DEFINITION: Network access control, or NAC, is a method of improving the security of a proprietary network by restricting the availability of network resources to endpoint devices.

WHY USE IT?: According to Forrester Research Inc. analyst Robert Whiteley, many companies are driven to NAC to address guest and contractor access.

BENEFITS OF NAC: By restricting access to data and resources, it can aid with compliance. It can also serve as a push for organizations to inventory devices, thus also helping with asset management.

  Getting started with NAC

Experts recommend CIOs, chief information security officers and network managers who are evaluating NAC products:

  • Define the primary use case for NAC.
  • Map out a plan for taking advantage of NAC's other uses.
  • Determine if the NAC solution integrates with the existing network infrastructure, or if it will require changes to routers and switches or upgrades to bandwidth boxes.
  • Ask if the NAC solution also handles nonemployees or unmanaged IT assets, including guests, contractors and business partners.
  • Decide on an enforcement protocol.

  Enforcing usage of NAC

Enforcing NAC may not be a top priority for many companies yet, but eventually you will want to be able to "throw the switch in case of an emergency," said Gartner Inc. analyst Lawrence Orans. He offered four common technical approaches for enforcing NAC policy:

  • Virtual LAN (VLAN) steering. This approach moves the user from one VLAN port to another. VLANs are low-cost but they can be complex to deploy, due to the burden of managing multiple VLANs in large environments, Orans said.
  • Dynamic Host Configuration Protocol (DHCP). Enforcement involves assigning an IP address in a quarantine subnet, a subtle difference from assigning someone to a different VLAN. A drawback? Users can bypass DHCP security by using static IP addresses.
  • In-line enforcement puts an intrusion prevention system or similar system on the network to check out the endpoint before it connects. If the endpoint does not authenticate, every packet from that endpoint is dropped. Typically, the most expensive approach.
  • Address Resolution Protocol (ARP) modification is employed in some solutions that do not have an agent. An appliance in the network that acts as a "honeypot" for all traffic can modify the ARP tables of the endpoint.

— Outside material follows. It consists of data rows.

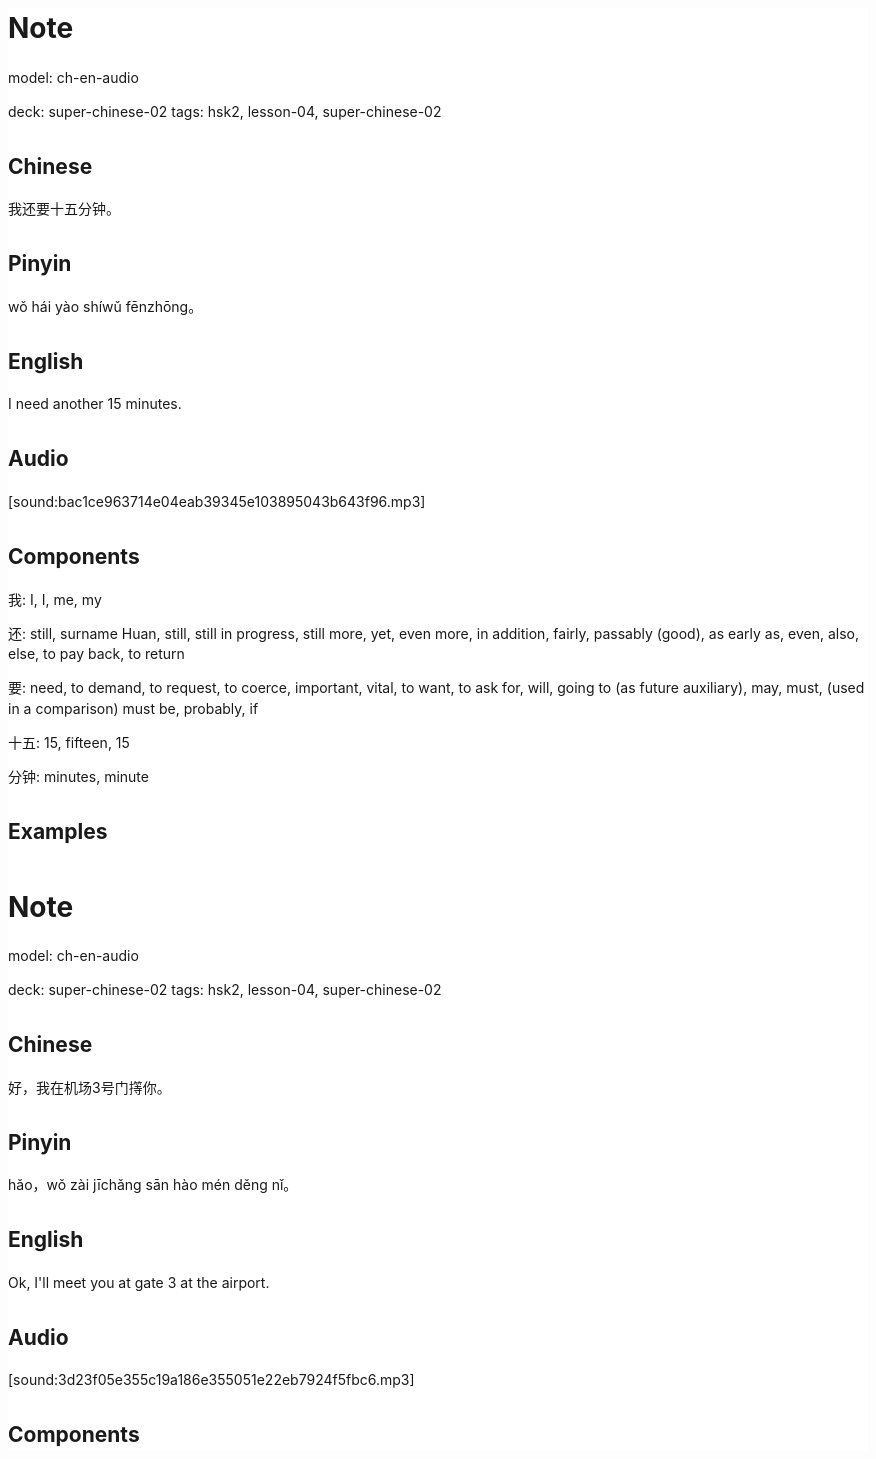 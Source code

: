 




# Note

model: ch-en-audio

deck: super-chinese-02
tags: hsk2, lesson-04, super-chinese-02

## Chinese
我还要十五分钟。
## Pinyin
wǒ hái yào shíwǔ fēnzhōng。
## English
I need another 15 minutes.
## Audio
[sound:bac1ce963714e04eab39345e103895043b643f96.mp3]
## Components

我: I, I, me, my

还: still, surname Huan, still, still in progress, still more, yet, even more, in addition, fairly, passably (good), as early as, even, also, else, to pay back, to return

要: need, to demand, to request, to coerce, important, vital, to want, to ask for, will, going to (as future auxiliary), may, must, (used in a comparison) must be, probably, if

十五: 15, fifteen, 15

分钟: minutes, minute

## Examples




# Note

model: ch-en-audio

deck: super-chinese-02
tags: hsk2, lesson-04, super-chinese-02

## Chinese
好，我在机场3号门㩐你。
## Pinyin
hǎo，wǒ zài jīchǎng sān hào mén děng nǐ。
## English
Ok, I&#39;ll meet you at gate 3 at the airport.
## Audio
[sound:3d23f05e355c19a186e355051e22eb7924f5fbc6.mp3]
## Components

  Tools of the trade: Three approaches to NAC

APPLIANCE-BASED NAC: Central Michigan University (CMU) used this approach to keep out-of-security-compliance devices off a university network. An appliance-based, or "out-of-band," NAC solution from Bradford Networks Inc. answered the call -- and then some. One of the most important factors in CMU's decision was that the appliance did not have to be put inline.

SOFTWARE-BASED NAC SOLUTIONS: Ball State University went with Microsoft Network Access Protection (NAP), a software-based network access control product that comes as a feature of Windows Server 2008. A Microsoft shop, Ball State saves about $75,000 per year in support and maintenance by using Microsoft NAP, and incurred only modest costs to set up five new servers.

HYBRID NAC SOLUTIONS: Eighteen months ago, the University of San Francisco deployed an in-line NAC solution from Cisco for its dorms. It worked so well that last summer Pereira's team expanded the deployment, adding an out-of-band system for the dorms, which have the university's highest network traffic and potentially most infected computers, and used the original in-line system on its wireless network.